Stored items from a collection:
● ● ● ● ●

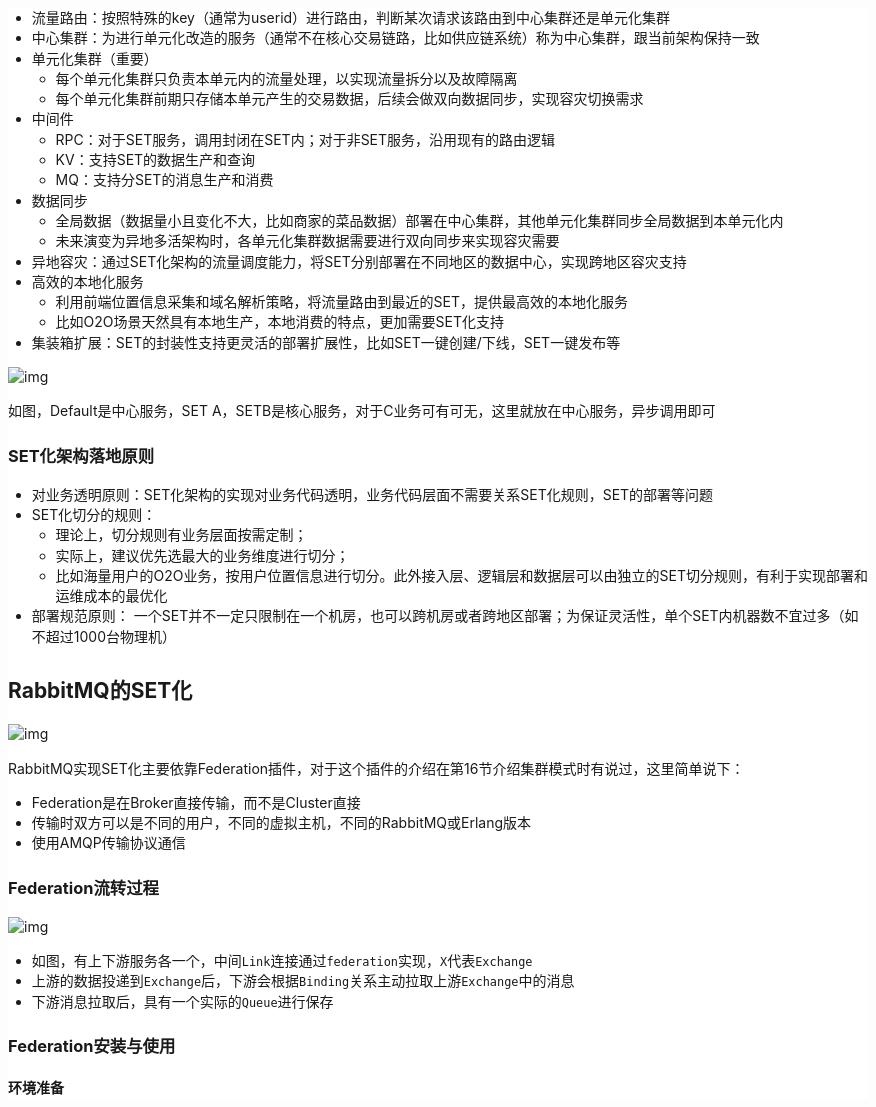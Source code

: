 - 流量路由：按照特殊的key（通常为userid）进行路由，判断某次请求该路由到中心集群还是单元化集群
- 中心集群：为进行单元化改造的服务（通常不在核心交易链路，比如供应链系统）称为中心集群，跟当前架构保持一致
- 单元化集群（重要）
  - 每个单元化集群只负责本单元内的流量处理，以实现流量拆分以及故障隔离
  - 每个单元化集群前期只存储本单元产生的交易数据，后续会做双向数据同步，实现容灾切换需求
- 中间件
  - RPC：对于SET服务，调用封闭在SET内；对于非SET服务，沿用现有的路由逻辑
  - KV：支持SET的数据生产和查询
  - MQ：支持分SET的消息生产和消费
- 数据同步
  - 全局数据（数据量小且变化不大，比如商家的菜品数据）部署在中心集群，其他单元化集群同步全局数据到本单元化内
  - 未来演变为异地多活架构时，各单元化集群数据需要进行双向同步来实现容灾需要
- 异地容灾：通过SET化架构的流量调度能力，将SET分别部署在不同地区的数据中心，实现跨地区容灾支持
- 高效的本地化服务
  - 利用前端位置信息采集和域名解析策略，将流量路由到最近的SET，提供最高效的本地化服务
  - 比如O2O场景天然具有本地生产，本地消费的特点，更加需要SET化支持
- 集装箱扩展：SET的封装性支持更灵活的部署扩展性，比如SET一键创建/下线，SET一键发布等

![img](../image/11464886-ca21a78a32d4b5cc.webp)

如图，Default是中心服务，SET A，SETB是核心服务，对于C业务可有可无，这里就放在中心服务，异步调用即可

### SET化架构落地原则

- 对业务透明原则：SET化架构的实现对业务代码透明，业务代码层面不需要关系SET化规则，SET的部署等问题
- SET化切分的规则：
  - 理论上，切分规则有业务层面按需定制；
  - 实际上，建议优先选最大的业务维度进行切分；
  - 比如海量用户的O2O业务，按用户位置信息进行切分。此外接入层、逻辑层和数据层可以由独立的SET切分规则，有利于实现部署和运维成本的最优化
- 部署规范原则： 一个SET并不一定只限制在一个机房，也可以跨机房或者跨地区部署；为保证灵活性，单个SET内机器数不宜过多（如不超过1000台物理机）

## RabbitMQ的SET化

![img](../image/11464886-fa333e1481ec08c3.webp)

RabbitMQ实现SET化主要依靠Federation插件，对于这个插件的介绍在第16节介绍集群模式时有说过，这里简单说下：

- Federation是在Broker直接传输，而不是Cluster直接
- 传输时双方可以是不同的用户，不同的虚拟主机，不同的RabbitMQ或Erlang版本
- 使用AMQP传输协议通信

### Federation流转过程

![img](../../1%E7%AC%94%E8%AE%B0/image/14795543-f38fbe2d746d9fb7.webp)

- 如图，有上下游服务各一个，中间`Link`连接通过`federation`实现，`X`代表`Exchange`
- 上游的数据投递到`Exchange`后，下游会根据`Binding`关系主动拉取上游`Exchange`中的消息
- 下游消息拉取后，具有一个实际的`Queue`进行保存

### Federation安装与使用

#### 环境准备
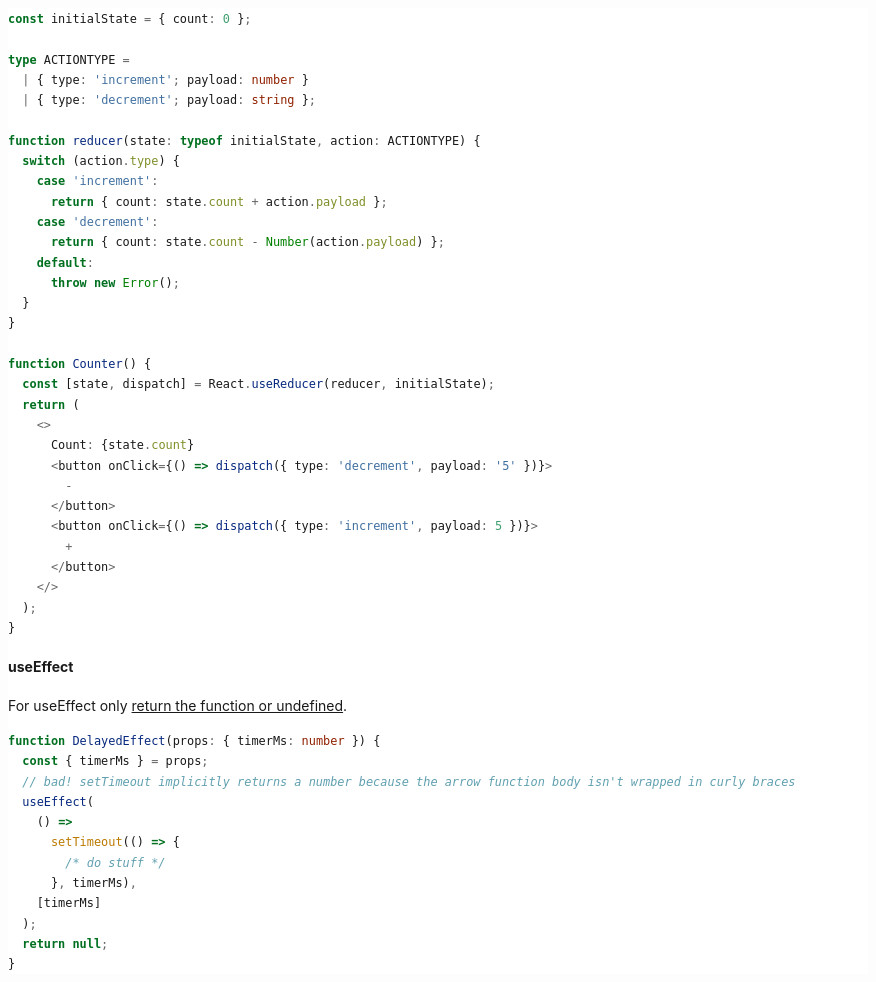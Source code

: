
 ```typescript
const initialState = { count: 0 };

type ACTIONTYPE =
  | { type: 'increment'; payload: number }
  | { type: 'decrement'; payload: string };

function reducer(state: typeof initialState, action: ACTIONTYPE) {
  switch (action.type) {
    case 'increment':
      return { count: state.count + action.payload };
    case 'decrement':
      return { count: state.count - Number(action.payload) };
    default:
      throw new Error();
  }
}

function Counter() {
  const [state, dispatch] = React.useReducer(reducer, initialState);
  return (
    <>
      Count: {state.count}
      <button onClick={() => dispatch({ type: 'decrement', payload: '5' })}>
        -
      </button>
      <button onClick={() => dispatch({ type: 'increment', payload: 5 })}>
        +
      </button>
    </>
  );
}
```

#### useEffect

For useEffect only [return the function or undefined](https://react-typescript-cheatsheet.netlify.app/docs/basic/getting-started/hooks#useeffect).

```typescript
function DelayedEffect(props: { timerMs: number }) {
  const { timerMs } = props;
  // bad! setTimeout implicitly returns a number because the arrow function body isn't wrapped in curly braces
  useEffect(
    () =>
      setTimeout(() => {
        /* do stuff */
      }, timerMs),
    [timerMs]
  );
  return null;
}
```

● ● ● ● ●

■ Exercise instructions ■
Your job is to repeat every entry exactly, keeping all pictures out of the copy.

■ Response area ■
Source code

: - 流量路由：按照特殊的key（通常为userid）进行路由，判断某次请求该路由到中心集群还是单元化集群
- 中心集群：为进行单元化改造的服务（通常不在核心交易链路，比如供应链系统）称为中心集群，跟当前架构保持一致
- 单元化集群（重要）
  - 每个单元化集群只负责本单元内的流量处理，以实现流量拆分以及故障隔离
  - 每个单元化集群前期只存储本单元产生的交易数据，后续会做双向数据同步，实现容灾切换需求
- 中间件
  - RPC：对于SET服务，调用封闭在SET内；对于非SET服务，沿用现有的路由逻辑
  - KV：支持SET的数据生产和查询
  - MQ：支持分SET的消息生产和消费
- 数据同步
  - 全局数据（数据量小且变化不大，比如商家的菜品数据）部署在中心集群，其他单元化集群同步全局数据到本单元化内
  - 未来演变为异地多活架构时，各单元化集群数据需要进行双向同步来实现容灾需要
- 异地容灾：通过SET化架构的流量调度能力，将SET分别部署在不同地区的数据中心，实现跨地区容灾支持
- 高效的本地化服务
  - 利用前端位置信息采集和域名解析策略，将流量路由到最近的SET，提供最高效的本地化服务
  - 比如O2O场景天然具有本地生产，本地消费的特点，更加需要SET化支持
- 集装箱扩展：SET的封装性支持更灵活的部署扩展性，比如SET一键创建/下线，SET一键发布等

![img](../image/11464886-ca21a78a32d4b5cc.webp)

如图，Default是中心服务，SET A，SETB是核心服务，对于C业务可有可无，这里就放在中心服务，异步调用即可

### SET化架构落地原则

- 对业务透明原则：SET化架构的实现对业务代码透明，业务代码层面不需要关系SET化规则，SET的部署等问题
- SET化切分的规则：
  - 理论上，切分规则有业务层面按需定制；
  - 实际上，建议优先选最大的业务维度进行切分；
  - 比如海量用户的O2O业务，按用户位置信息进行切分。此外接入层、逻辑层和数据层可以由独立的SET切分规则，有利于实现部署和运维成本的最优化
- 部署规范原则： 一个SET并不一定只限制在一个机房，也可以跨机房或者跨地区部署；为保证灵活性，单个SET内机器数不宜过多（如不超过1000台物理机）

## RabbitMQ的SET化

![img](../image/11464886-fa333e1481ec08c3.webp)

RabbitMQ实现SET化主要依靠Federation插件，对于这个插件的介绍在第16节介绍集群模式时有说过，这里简单说下：

- Federation是在Broker直接传输，而不是Cluster直接
- 传输时双方可以是不同的用户，不同的虚拟主机，不同的RabbitMQ或Erlang版本
- 使用AMQP传输协议通信

### Federation流转过程

![img](../../1%E7%AC%94%E8%AE%B0/image/14795543-f38fbe2d746d9fb7.webp)

- 如图，有上下游服务各一个，中间`Link`连接通过`federation`实现，`X`代表`Exchange`
- 上游的数据投递到`Exchange`后，下游会根据`Binding`关系主动拉取上游`Exchange`中的消息
- 下游消息拉取后，具有一个实际的`Queue`进行保存

### Federation安装与使用

#### 环境准备
Source code

:
 ```typescript
const initialState = { count: 0 };

type ACTIONTYPE =
  | { type: 'increment'; payload: number }
  | { type: 'decrement'; payload: string };

function reducer(state: typeof initialState, action: ACTIONTYPE) {
  switch (action.type) {
    case 'increment':
      return { count: state.count + action.payload };
    case 'decrement':
      return { count: state.count - Number(action.payload) };
    default:
      throw new Error();
  }
}

function Counter() {
  const [state, dispatch] = React.useReducer(reducer, initialState);
  return (
    <>
      Count: {state.count}
      <button onClick={() => dispatch({ type: 'decrement', payload: '5' })}>
        -
      </button>
      <button onClick={() => dispatch({ type: 'increment', payload: 5 })}>
        +
      </button>
    </>
  );
}
```

#### useEffect

For useEffect only [return the function or undefined](https://react-typescript-cheatsheet.netlify.app/docs/basic/getting-started/hooks#useeffect).

```typescript
function DelayedEffect(props: { timerMs: number }) {
  const { timerMs } = props;
  // bad! setTimeout implicitly returns a number because the arrow function body isn't wrapped in curly braces
  useEffect(
    () =>
      setTimeout(() => {
        /* do stuff */
      }, timerMs),
    [timerMs]
  );
  return null;
}
```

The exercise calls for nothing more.